Task to complete >> Where a line of the listing below holds "igxcolumncomponent", add it to the tally; give only the final number.

Dataset extract >>
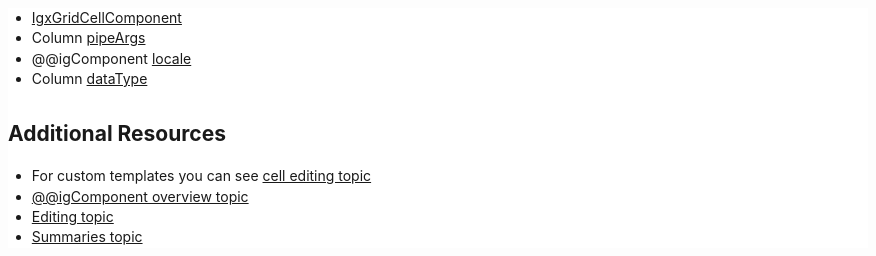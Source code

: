 * [IgxGridCellComponent]({environment:angularApiUrl}/classes/igxgridcellcomponent.html)
* Column [pipeArgs]({environment:angularApiUrl}/classes/igxcolumncomponent.html#pipeArgs)
* @@igComponent [locale]({environment:angularApiUrl}/classes/igxgridcomponent.html#locale)
* Column [dataType]({environment:angularApiUrl}/classes/igxcolumncomponent.html#datatype)

## Additional Resources
<div class="divider--half"></div>

* For custom templates you can see [cell editing topic](cell-editing.md#cell-editing-templates)
* [@@igComponent overview topic](@@igMainTopic.md)
* [Editing topic](editing.md)
* [Summaries topic](summaries.md)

Solution to this problem >> 2